DATA UNDER STUDY Start Marker

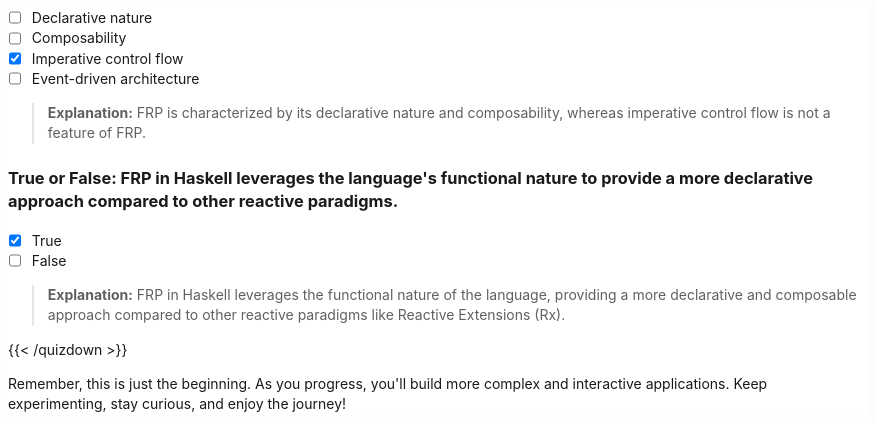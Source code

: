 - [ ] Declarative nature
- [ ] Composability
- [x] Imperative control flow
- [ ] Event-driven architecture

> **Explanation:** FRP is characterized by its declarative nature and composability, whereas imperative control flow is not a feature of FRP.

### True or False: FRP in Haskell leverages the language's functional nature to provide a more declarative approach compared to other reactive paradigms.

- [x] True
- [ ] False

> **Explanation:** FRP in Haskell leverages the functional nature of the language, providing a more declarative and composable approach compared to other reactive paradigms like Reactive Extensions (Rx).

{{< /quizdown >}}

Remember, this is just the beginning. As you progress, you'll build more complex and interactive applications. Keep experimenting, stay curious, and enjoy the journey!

DATA UNDER STUDY End Marker
DATA UNDER STUDY Start Marker

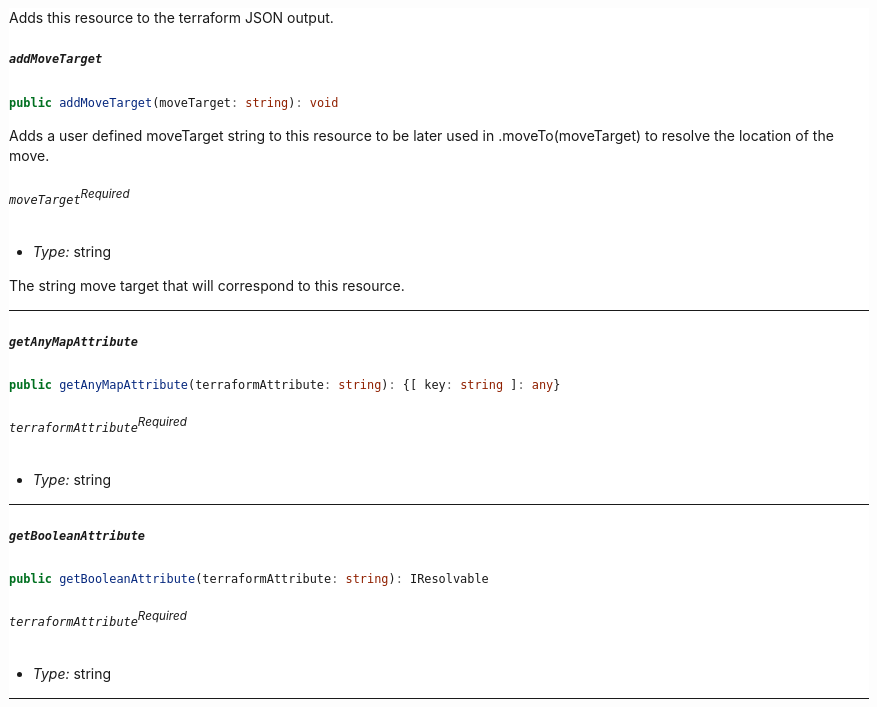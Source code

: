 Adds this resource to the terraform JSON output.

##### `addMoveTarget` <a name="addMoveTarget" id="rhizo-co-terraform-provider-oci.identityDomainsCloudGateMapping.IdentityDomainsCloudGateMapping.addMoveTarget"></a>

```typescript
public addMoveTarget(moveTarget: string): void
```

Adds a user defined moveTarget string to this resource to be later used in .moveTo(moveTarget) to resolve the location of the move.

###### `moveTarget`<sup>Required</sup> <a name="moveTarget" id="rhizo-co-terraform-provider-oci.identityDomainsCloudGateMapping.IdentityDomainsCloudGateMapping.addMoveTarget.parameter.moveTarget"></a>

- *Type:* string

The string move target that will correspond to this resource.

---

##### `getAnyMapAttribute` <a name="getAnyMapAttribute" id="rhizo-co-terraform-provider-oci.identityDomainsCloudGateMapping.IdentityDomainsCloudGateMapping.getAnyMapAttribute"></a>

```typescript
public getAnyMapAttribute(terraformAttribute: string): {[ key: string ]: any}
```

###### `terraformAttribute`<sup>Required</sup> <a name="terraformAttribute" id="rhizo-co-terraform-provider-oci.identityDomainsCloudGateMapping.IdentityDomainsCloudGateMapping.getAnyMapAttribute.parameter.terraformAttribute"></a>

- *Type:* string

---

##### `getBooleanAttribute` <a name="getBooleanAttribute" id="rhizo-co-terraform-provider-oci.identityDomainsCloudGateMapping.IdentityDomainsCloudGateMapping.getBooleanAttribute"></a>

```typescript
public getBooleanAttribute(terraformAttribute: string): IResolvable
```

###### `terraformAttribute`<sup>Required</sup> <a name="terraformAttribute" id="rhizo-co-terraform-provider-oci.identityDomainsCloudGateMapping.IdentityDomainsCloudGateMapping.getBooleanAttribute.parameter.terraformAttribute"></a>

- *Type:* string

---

DATA UNDER STUDY End Marker
DATA UNDER STUDY Start Marker

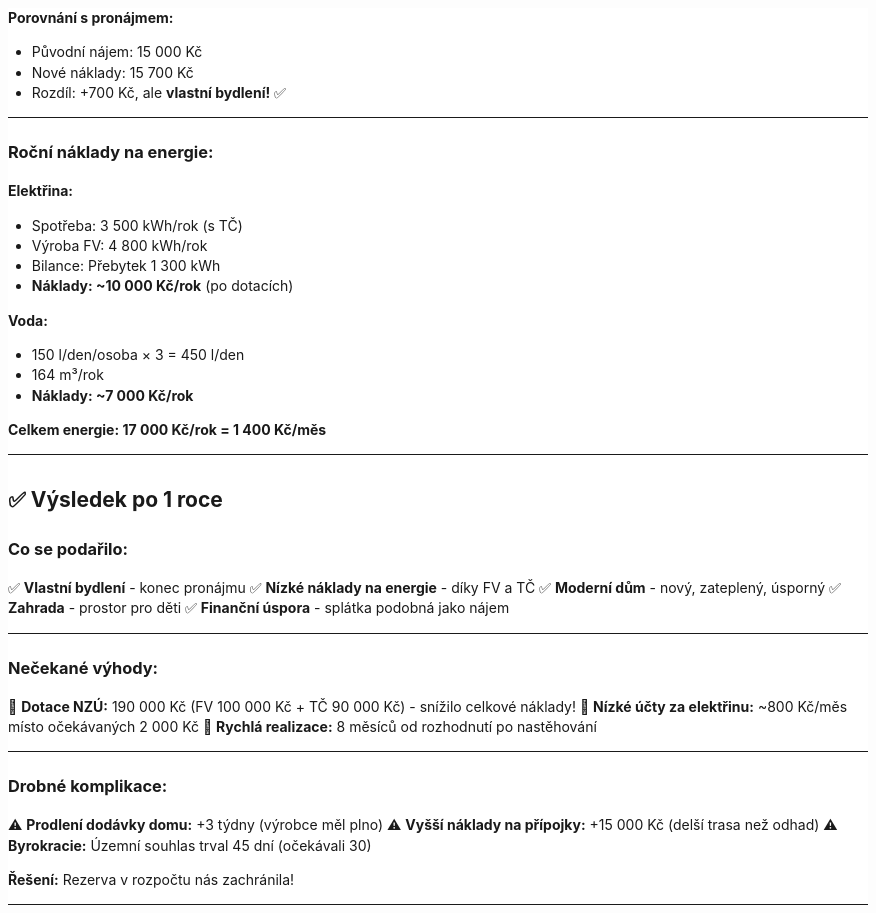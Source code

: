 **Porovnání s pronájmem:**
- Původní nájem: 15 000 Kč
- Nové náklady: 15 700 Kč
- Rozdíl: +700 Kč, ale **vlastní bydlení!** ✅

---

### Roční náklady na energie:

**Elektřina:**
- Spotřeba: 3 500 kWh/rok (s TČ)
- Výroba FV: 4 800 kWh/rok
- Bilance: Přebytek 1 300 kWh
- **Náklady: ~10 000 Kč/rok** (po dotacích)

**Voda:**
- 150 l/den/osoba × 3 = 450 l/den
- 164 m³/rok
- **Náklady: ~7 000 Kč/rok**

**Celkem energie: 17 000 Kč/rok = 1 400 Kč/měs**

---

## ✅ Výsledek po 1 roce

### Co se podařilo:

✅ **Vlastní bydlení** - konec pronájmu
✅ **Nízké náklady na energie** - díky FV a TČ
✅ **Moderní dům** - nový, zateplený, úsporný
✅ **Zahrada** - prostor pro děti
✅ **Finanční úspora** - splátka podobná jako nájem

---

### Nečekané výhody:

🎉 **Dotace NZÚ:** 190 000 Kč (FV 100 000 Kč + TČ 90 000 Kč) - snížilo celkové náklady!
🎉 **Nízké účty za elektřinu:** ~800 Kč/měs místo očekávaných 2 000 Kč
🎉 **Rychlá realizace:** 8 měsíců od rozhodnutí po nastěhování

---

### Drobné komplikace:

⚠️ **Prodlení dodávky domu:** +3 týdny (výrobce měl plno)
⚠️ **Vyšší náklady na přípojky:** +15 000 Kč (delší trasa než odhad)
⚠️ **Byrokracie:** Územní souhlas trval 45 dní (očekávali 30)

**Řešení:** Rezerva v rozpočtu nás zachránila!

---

DATA UNDER STUDY End Marker

List all lines in the material containing the string "parameter".

| OUTPUT FOR THIS TASK |
###### `moveTarget`<sup>Required</sup> <a name="moveTarget" id="rhizo-co-terraform-provider-oci.identityDomainsCloudGateMapping.IdentityDomainsCloudGateMapping.addMoveTarget.parameter.moveTarget"></a>
###### `terraformAttribute`<sup>Required</sup> <a name="terraformAttribute" id="rhizo-co-terraform-provider-oci.identityDomainsCloudGateMapping.IdentityDomainsCloudGateMapping.getAnyMapAttribute.parameter.terraformAttribute"></a>
###### `terraformAttribute`<sup>Required</sup> <a name="terraformAttribute" id="rhizo-co-terraform-provider-oci.identityDomainsCloudGateMapping.IdentityDomainsCloudGateMapping.getBooleanAttribute.parameter.terraformAttribute"></a>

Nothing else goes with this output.